**Problem details**
Print the lines in the listing below that fall between the line with "9 & 62215 & -1.801540e+01 \\" and the line with "2 & 69863 & -2.423846e+01 \\", those two lines included, exactly as they stand and with nothing else.

* * * *

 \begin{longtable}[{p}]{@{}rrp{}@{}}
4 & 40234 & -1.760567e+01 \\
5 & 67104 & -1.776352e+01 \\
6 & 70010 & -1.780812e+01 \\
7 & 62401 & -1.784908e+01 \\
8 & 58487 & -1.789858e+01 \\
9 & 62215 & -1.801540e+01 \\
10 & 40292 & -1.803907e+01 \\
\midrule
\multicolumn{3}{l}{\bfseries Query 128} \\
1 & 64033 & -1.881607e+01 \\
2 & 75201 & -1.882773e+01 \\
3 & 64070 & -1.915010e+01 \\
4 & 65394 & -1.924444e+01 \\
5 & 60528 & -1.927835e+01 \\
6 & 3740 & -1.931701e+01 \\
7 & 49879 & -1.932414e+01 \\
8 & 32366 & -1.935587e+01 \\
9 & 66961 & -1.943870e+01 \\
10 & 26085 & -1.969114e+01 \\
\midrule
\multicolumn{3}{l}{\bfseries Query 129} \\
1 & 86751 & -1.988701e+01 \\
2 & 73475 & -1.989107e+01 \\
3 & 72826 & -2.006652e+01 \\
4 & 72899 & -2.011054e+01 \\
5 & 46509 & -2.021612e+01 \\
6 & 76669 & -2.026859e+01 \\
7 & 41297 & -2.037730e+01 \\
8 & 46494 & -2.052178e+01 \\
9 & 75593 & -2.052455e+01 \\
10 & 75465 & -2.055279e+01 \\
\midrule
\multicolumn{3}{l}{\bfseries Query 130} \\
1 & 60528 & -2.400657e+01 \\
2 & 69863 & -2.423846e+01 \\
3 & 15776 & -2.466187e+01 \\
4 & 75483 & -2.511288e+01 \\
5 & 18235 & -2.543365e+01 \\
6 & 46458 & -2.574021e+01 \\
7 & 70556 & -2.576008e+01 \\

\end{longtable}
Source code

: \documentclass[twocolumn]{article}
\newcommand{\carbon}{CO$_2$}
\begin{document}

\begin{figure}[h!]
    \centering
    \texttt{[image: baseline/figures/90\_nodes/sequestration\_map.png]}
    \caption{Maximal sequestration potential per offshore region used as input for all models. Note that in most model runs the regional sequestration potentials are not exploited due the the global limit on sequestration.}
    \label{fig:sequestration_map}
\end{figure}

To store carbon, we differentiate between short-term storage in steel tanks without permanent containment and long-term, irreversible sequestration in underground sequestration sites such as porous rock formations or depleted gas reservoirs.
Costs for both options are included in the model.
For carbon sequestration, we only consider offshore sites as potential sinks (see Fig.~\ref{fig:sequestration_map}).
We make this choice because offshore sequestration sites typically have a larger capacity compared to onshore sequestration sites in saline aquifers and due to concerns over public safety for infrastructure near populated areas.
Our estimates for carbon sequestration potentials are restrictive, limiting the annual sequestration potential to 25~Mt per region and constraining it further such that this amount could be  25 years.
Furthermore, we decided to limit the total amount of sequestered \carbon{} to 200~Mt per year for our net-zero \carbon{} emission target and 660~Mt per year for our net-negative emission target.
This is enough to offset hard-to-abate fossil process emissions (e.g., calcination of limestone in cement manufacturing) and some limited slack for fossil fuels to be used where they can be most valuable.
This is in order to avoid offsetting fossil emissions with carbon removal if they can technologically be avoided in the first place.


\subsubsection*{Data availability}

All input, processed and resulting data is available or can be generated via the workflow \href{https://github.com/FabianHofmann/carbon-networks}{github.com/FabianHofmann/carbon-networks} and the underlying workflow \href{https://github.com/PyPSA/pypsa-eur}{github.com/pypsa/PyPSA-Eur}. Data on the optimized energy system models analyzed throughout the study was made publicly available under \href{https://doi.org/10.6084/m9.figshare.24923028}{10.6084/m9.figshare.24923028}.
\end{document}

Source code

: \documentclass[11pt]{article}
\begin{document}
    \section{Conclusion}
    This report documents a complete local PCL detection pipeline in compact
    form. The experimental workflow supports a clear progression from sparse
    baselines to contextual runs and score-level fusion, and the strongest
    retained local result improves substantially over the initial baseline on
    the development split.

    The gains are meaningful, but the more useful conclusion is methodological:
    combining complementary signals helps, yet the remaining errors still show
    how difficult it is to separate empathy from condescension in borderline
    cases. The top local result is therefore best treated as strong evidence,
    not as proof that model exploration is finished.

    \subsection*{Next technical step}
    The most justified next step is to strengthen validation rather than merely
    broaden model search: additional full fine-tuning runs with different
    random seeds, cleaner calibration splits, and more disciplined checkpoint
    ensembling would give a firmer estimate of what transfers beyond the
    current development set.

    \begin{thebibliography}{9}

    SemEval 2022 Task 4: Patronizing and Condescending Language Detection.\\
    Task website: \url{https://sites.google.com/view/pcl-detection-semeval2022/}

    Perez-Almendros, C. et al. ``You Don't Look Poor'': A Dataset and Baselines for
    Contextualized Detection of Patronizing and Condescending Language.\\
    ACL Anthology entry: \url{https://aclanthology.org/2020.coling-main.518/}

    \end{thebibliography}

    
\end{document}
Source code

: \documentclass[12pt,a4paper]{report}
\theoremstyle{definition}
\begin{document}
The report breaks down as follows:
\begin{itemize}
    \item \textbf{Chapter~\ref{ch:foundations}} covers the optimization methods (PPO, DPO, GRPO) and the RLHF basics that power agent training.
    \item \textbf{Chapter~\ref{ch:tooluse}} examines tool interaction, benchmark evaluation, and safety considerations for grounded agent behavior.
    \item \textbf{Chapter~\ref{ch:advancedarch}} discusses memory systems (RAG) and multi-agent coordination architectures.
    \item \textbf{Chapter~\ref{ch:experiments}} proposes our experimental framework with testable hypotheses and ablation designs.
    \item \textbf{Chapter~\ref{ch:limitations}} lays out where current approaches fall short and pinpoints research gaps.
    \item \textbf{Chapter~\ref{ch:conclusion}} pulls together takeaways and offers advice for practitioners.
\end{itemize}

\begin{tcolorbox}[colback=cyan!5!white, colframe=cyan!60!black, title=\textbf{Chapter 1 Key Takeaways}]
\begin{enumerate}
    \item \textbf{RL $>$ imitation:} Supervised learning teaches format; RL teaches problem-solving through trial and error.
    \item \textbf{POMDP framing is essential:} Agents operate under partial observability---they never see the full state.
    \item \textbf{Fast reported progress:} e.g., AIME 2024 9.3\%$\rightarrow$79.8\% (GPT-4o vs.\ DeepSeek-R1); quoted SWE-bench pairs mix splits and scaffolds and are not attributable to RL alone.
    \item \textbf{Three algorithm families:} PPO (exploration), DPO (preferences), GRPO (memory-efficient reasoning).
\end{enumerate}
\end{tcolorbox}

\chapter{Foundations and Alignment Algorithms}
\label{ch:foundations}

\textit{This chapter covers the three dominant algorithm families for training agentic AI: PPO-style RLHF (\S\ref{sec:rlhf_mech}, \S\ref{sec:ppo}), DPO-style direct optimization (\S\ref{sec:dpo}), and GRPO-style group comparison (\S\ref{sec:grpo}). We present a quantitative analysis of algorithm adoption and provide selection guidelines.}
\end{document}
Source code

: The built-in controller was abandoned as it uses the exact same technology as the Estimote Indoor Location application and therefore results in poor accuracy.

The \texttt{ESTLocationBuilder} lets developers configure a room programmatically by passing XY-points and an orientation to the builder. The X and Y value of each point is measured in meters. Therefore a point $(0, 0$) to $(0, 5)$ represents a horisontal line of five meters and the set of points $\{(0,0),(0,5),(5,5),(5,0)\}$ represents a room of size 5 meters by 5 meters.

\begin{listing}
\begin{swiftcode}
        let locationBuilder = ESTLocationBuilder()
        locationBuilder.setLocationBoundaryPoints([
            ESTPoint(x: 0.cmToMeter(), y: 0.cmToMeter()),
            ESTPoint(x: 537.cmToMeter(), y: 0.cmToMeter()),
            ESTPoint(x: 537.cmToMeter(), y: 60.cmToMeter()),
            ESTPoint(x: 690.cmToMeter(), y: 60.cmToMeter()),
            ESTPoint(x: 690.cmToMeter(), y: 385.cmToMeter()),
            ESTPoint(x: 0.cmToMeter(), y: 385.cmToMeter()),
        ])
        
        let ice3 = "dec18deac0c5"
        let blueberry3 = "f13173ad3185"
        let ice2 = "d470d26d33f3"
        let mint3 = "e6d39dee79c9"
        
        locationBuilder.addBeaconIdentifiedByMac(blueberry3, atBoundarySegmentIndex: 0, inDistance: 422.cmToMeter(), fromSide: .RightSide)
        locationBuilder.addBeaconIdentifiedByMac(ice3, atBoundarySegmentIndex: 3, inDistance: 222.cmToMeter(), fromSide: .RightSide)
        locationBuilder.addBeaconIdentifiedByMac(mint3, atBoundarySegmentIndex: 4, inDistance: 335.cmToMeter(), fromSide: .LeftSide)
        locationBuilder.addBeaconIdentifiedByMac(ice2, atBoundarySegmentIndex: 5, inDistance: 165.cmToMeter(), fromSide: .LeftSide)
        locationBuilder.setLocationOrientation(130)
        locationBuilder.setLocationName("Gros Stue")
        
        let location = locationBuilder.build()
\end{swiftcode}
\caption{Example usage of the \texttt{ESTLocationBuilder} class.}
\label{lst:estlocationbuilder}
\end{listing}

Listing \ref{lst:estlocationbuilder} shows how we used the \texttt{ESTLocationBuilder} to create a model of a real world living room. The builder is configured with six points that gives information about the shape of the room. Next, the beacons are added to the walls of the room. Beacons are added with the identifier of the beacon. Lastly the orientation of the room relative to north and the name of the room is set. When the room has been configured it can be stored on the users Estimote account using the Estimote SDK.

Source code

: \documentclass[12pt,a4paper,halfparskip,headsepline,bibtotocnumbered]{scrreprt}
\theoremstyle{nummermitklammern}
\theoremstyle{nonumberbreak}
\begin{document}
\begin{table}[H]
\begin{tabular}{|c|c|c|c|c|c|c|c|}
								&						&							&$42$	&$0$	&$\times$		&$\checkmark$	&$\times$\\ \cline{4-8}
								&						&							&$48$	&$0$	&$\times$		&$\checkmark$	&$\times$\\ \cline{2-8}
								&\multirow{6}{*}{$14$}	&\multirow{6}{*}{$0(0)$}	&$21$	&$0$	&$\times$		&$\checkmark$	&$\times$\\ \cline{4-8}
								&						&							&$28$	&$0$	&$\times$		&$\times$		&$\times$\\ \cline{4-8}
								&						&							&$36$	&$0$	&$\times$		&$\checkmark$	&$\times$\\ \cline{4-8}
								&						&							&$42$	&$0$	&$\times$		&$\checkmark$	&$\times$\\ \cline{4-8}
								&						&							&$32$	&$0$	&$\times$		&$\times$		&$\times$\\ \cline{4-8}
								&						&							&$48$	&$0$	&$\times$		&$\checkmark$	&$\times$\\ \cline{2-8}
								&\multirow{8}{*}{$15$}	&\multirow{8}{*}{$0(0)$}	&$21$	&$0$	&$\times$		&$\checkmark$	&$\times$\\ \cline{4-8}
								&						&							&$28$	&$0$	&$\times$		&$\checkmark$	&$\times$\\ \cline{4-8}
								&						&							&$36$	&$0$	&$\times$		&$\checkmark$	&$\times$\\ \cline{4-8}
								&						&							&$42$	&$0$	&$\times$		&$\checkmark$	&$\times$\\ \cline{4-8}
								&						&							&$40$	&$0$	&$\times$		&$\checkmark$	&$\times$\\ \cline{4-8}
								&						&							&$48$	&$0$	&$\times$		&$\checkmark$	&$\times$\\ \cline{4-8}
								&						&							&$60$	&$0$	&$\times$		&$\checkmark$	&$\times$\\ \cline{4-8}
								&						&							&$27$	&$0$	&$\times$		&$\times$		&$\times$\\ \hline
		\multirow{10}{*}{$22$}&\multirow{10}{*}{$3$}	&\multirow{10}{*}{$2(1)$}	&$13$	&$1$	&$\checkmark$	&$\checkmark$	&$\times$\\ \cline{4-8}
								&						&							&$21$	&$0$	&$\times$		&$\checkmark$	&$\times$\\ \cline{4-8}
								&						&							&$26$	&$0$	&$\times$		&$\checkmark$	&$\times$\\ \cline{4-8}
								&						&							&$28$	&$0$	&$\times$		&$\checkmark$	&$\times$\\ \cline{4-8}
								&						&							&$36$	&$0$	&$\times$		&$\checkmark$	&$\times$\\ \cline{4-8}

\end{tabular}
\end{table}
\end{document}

* * * *

**Exercise answer**
9 & 62215 & -1.801540e+01 \\
10 & 40292 & -1.803907e+01 \\
\midrule
\multicolumn{3}{l}{\bfseries Query 128} \\
1 & 64033 & -1.881607e+01 \\
2 & 75201 & -1.882773e+01 \\
3 & 64070 & -1.915010e+01 \\
4 & 65394 & -1.924444e+01 \\
5 & 60528 & -1.927835e+01 \\
6 & 3740 & -1.931701e+01 \\
7 & 49879 & -1.932414e+01 \\
8 & 32366 & -1.935587e+01 \\
9 & 66961 & -1.943870e+01 \\
10 & 26085 & -1.969114e+01 \\
\midrule
\multicolumn{3}{l}{\bfseries Query 129} \\
1 & 86751 & -1.988701e+01 \\
2 & 73475 & -1.989107e+01 \\
3 & 72826 & -2.006652e+01 \\
4 & 72899 & -2.011054e+01 \\
5 & 46509 & -2.021612e+01 \\
6 & 76669 & -2.026859e+01 \\
7 & 41297 & -2.037730e+01 \\
8 & 46494 & -2.052178e+01 \\
9 & 75593 & -2.052455e+01 \\
10 & 75465 & -2.055279e+01 \\
\midrule
\multicolumn{3}{l}{\bfseries Query 130} \\
1 & 60528 & -2.400657e+01 \\
2 & 69863 & -2.423846e+01 \\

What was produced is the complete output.